[Task description]: Return all the data below as it stands, minus the pictures.

[Stored data]
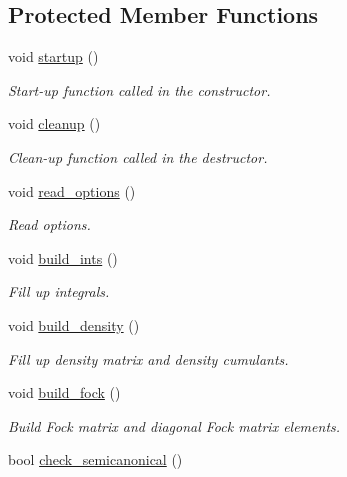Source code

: \subsection*{Protected Member Functions}
\begin{DoxyCompactItemize}
\item 
void \mbox{\hyperlink{classforte_1_1_d_s_r_g___m_r_p_t_ab043c2526c08fa3d80f336b44f215a9f}{startup}} ()
\begin{DoxyCompactList}\small\item\em Start-\/up function called in the constructor. \end{DoxyCompactList}\item 
void \mbox{\hyperlink{classforte_1_1_d_s_r_g___m_r_p_t_a3b1e40388dd518ed9117b7f625cebf42}{cleanup}} ()
\begin{DoxyCompactList}\small\item\em Clean-\/up function called in the destructor. \end{DoxyCompactList}\item 
void \mbox{\hyperlink{classforte_1_1_d_s_r_g___m_r_p_t_a089de562b9ee02dffee27888e12c8397}{read\+\_\+options}} ()
\begin{DoxyCompactList}\small\item\em Read options. \end{DoxyCompactList}\item 
void \mbox{\hyperlink{classforte_1_1_d_s_r_g___m_r_p_t_a1fd1ad6aab74b00db95f4fb10367440d}{build\+\_\+ints}} ()
\begin{DoxyCompactList}\small\item\em Fill up integrals. \end{DoxyCompactList}\item 
void \mbox{\hyperlink{classforte_1_1_d_s_r_g___m_r_p_t_a2f9ab7b9cc446d8b2a0cd4cb99cd4a1a}{build\+\_\+density}} ()
\begin{DoxyCompactList}\small\item\em Fill up density matrix and density cumulants. \end{DoxyCompactList}\item 
void \mbox{\hyperlink{classforte_1_1_d_s_r_g___m_r_p_t_ac004a876996743cc7dbe8842c84e6102}{build\+\_\+fock}} ()
\begin{DoxyCompactList}\small\item\em Build Fock matrix and diagonal Fock matrix elements. \end{DoxyCompactList}\item 
bool \mbox{\hyperlink{classforte_1_1_d_s_r_g___m_r_p_t_a6de4974590a59995537d42b2188f4d02}{check\+\_\+semicanonical}} ()

\end{DoxyCompactItemize}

[Answer to this problem]:
Source code

: \subsection*{Protected Member Functions}
\begin{DoxyCompactItemize}
\item 
void \mbox{\hyperlink{classforte_1_1_d_s_r_g___m_r_p_t_ab043c2526c08fa3d80f336b44f215a9f}{startup}} ()
\begin{DoxyCompactList}\small\item\em Start-\/up function called in the constructor. \end{DoxyCompactList}\item 
void \mbox{\hyperlink{classforte_1_1_d_s_r_g___m_r_p_t_a3b1e40388dd518ed9117b7f625cebf42}{cleanup}} ()
\begin{DoxyCompactList}\small\item\em Clean-\/up function called in the destructor. \end{DoxyCompactList}\item 
void \mbox{\hyperlink{classforte_1_1_d_s_r_g___m_r_p_t_a089de562b9ee02dffee27888e12c8397}{read\+\_\+options}} ()
\begin{DoxyCompactList}\small\item\em Read options. \end{DoxyCompactList}\item 
void \mbox{\hyperlink{classforte_1_1_d_s_r_g___m_r_p_t_a1fd1ad6aab74b00db95f4fb10367440d}{build\+\_\+ints}} ()
\begin{DoxyCompactList}\small\item\em Fill up integrals. \end{DoxyCompactList}\item 
void \mbox{\hyperlink{classforte_1_1_d_s_r_g___m_r_p_t_a2f9ab7b9cc446d8b2a0cd4cb99cd4a1a}{build\+\_\+density}} ()
\begin{DoxyCompactList}\small\item\em Fill up density matrix and density cumulants. \end{DoxyCompactList}\item 
void \mbox{\hyperlink{classforte_1_1_d_s_r_g___m_r_p_t_ac004a876996743cc7dbe8842c84e6102}{build\+\_\+fock}} ()
\begin{DoxyCompactList}\small\item\em Build Fock matrix and diagonal Fock matrix elements. \end{DoxyCompactList}\item 
bool \mbox{\hyperlink{classforte_1_1_d_s_r_g___m_r_p_t_a6de4974590a59995537d42b2188f4d02}{check\+\_\+semicanonical}} ()

\end{DoxyCompactItemize}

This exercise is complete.